[[ Record extracts open ]]
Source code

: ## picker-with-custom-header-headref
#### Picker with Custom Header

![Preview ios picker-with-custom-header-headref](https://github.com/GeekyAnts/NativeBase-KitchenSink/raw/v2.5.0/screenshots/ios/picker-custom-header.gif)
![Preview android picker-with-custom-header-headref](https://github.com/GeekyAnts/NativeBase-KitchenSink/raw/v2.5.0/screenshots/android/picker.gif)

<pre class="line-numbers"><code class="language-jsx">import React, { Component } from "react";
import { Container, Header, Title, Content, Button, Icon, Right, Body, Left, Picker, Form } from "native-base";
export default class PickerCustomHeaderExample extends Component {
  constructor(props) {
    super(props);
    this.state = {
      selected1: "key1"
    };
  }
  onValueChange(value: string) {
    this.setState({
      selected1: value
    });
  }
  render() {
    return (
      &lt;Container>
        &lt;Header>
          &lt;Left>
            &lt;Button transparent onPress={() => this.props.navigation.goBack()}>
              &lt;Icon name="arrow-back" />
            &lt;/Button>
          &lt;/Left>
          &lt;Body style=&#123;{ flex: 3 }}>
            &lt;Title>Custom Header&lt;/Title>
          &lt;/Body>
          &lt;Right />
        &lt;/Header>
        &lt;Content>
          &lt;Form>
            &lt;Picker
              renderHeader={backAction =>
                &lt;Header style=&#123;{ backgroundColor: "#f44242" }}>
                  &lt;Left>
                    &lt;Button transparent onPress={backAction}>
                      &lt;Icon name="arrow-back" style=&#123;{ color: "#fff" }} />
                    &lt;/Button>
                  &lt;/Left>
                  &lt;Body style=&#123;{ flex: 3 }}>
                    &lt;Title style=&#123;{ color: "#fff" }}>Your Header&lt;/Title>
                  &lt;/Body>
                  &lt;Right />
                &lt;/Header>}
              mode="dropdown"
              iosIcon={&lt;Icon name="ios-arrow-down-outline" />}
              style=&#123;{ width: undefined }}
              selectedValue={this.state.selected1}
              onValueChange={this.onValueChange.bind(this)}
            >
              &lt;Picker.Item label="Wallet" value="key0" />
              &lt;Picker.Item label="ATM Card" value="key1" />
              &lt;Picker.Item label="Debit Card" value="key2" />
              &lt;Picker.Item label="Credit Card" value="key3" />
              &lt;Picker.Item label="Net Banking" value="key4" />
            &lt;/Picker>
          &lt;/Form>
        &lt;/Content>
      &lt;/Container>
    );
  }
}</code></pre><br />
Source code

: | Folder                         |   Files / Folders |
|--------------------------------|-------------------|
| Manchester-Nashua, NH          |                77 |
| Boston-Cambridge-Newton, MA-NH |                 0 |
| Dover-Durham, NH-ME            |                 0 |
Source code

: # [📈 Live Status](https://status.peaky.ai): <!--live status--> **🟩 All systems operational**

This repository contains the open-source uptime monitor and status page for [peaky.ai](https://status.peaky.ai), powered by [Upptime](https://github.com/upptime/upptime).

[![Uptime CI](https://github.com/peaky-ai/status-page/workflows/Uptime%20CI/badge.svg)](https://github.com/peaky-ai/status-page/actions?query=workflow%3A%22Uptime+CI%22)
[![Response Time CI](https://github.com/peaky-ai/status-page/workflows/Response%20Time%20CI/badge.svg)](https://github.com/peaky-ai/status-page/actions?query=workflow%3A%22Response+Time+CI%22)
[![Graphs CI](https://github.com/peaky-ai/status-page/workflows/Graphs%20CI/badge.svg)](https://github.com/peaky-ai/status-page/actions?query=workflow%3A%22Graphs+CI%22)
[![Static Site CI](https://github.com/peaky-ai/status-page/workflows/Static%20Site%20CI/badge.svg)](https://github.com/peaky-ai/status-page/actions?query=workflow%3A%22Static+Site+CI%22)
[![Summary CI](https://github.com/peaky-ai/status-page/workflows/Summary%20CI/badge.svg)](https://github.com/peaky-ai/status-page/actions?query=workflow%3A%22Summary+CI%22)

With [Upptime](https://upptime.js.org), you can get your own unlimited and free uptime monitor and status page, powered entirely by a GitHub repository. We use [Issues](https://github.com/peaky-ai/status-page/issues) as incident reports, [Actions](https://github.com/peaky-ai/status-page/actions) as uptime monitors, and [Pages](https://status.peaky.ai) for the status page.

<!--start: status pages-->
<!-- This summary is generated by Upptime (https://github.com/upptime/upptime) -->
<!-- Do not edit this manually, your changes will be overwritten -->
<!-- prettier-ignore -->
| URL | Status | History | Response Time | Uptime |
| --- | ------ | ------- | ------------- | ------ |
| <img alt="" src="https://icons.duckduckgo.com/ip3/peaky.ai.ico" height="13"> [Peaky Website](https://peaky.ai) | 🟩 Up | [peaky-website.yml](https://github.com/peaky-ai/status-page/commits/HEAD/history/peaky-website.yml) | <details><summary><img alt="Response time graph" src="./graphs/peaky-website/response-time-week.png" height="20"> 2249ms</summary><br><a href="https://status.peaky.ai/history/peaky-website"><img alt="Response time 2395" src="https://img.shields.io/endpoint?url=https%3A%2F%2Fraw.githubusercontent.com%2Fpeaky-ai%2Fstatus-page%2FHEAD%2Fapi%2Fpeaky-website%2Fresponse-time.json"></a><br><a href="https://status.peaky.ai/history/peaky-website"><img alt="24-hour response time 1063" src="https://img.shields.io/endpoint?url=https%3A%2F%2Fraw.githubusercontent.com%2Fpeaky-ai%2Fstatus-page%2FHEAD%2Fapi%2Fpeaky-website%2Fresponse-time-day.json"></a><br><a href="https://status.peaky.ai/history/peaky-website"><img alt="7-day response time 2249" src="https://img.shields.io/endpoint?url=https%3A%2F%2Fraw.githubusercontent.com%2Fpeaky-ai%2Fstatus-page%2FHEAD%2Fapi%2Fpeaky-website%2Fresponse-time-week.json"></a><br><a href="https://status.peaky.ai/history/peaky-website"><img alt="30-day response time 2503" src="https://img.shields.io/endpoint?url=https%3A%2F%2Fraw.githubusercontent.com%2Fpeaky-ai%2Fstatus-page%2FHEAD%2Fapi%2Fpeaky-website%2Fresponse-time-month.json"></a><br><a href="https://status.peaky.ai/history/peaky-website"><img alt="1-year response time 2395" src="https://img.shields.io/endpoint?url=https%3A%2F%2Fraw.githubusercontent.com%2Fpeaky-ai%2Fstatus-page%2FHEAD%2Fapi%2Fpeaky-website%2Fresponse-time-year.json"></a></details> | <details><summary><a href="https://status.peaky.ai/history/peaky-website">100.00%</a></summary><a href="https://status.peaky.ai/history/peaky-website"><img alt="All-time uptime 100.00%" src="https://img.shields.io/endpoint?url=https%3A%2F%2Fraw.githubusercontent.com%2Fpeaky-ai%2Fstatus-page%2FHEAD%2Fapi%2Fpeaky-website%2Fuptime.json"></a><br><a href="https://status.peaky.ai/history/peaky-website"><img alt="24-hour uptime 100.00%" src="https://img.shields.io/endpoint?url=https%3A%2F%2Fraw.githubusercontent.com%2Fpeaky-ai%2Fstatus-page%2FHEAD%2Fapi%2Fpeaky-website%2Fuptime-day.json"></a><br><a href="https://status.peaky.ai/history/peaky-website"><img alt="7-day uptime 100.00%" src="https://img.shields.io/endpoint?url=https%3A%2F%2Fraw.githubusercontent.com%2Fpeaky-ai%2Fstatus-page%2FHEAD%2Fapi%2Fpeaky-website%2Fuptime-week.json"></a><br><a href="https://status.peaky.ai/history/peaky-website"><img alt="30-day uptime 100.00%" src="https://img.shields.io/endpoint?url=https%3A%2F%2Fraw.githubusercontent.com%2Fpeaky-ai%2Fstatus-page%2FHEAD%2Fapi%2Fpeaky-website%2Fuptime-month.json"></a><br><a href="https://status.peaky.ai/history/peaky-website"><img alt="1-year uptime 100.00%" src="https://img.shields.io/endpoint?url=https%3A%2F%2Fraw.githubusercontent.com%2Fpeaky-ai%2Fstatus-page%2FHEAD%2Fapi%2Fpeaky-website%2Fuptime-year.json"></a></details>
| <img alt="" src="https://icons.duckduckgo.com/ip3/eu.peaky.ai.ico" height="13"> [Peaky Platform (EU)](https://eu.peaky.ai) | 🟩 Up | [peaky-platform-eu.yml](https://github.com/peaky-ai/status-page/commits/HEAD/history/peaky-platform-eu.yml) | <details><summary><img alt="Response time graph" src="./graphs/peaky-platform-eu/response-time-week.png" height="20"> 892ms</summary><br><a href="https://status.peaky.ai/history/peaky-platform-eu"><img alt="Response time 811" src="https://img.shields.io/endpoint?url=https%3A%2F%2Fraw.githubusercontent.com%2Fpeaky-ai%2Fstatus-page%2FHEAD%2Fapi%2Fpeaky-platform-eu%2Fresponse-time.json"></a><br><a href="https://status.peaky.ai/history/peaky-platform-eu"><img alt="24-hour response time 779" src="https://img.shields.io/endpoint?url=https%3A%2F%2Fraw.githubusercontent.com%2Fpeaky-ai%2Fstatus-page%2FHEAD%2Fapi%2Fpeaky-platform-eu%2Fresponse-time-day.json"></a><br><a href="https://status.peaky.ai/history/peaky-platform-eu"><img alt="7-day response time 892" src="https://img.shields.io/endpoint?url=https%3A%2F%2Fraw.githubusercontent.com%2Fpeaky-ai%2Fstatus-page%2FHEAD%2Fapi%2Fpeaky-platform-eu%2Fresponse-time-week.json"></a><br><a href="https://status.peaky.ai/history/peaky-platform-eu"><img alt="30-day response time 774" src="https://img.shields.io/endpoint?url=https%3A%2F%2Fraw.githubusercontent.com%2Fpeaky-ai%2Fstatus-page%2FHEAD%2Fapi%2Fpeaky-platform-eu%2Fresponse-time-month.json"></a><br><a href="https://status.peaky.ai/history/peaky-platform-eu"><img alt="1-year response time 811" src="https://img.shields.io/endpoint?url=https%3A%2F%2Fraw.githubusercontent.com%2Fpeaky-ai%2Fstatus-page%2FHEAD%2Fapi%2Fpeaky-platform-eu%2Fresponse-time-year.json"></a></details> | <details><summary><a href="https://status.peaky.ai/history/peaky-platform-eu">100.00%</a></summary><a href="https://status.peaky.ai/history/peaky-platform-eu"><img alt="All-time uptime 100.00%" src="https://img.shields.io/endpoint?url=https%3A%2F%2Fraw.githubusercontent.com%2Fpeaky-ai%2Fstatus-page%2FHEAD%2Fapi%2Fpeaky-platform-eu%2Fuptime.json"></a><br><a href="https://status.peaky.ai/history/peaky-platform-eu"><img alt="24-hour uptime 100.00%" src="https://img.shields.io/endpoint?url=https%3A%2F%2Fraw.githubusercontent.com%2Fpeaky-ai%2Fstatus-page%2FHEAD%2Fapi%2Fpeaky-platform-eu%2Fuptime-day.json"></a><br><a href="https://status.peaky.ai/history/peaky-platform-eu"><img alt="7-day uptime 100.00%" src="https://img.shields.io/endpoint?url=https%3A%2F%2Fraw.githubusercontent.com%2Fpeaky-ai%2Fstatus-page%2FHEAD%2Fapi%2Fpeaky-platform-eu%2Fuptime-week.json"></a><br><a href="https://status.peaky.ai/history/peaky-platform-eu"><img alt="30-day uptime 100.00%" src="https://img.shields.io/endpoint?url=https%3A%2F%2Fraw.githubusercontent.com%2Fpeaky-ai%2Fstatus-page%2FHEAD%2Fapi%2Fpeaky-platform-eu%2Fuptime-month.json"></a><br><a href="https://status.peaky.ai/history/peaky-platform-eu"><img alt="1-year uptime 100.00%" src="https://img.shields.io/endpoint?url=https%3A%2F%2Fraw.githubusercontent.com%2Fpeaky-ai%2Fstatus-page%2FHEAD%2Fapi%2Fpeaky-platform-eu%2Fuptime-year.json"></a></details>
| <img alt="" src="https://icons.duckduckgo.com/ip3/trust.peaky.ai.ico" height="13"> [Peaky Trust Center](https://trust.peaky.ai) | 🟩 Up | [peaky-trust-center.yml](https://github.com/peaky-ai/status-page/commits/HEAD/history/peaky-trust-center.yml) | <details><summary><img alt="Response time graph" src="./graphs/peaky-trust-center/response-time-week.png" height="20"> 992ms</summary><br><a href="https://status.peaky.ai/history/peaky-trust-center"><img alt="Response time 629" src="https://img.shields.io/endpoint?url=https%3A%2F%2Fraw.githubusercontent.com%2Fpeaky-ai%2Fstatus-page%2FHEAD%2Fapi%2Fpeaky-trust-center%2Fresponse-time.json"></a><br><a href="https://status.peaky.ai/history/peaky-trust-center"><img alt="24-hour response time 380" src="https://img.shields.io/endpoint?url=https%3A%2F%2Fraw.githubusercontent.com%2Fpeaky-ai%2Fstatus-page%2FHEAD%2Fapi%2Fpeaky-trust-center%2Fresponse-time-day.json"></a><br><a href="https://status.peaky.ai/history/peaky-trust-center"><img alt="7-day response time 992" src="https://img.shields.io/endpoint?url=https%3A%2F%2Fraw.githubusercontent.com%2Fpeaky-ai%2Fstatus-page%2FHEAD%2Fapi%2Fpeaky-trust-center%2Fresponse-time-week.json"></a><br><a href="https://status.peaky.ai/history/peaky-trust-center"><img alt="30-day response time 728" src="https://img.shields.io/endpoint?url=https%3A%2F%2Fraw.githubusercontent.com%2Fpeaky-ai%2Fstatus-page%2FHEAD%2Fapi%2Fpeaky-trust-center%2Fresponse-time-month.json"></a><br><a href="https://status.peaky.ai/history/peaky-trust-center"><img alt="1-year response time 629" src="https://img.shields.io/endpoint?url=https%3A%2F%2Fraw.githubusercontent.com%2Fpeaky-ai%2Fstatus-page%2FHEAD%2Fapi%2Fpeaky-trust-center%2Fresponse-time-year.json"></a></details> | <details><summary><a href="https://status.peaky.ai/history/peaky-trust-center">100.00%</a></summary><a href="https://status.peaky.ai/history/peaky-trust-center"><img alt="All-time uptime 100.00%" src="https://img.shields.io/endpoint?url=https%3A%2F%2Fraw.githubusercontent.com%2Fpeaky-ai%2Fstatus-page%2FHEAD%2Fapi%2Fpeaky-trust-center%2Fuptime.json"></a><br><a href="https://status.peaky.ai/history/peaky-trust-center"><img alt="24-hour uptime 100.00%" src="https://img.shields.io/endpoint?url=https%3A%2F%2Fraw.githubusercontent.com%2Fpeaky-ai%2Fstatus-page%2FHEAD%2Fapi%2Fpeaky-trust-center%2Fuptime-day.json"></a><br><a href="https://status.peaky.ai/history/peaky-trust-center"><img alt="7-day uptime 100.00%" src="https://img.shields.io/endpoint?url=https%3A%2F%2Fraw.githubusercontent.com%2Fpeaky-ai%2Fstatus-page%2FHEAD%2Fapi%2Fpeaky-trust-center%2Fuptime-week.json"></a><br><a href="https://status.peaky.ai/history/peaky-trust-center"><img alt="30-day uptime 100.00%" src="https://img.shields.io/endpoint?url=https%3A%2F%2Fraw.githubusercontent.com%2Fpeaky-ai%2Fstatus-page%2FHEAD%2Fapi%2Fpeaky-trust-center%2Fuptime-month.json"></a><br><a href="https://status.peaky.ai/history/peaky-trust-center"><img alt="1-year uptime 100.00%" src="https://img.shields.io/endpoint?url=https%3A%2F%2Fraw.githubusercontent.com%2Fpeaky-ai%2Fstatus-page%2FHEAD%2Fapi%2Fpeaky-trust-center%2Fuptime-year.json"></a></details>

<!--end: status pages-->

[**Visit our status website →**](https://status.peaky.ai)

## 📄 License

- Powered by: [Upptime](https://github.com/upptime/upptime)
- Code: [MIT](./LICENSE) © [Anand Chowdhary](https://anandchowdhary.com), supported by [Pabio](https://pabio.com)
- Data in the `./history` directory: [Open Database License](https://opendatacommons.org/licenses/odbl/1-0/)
[[ Record extracts closed ]]
Extract every line of the records above that contains the word "Component".

• _Response_:
<pre class="line-numbers"><code class="language-jsx">import React, { Component } from "react";
export default class PickerCustomHeaderExample extends Component {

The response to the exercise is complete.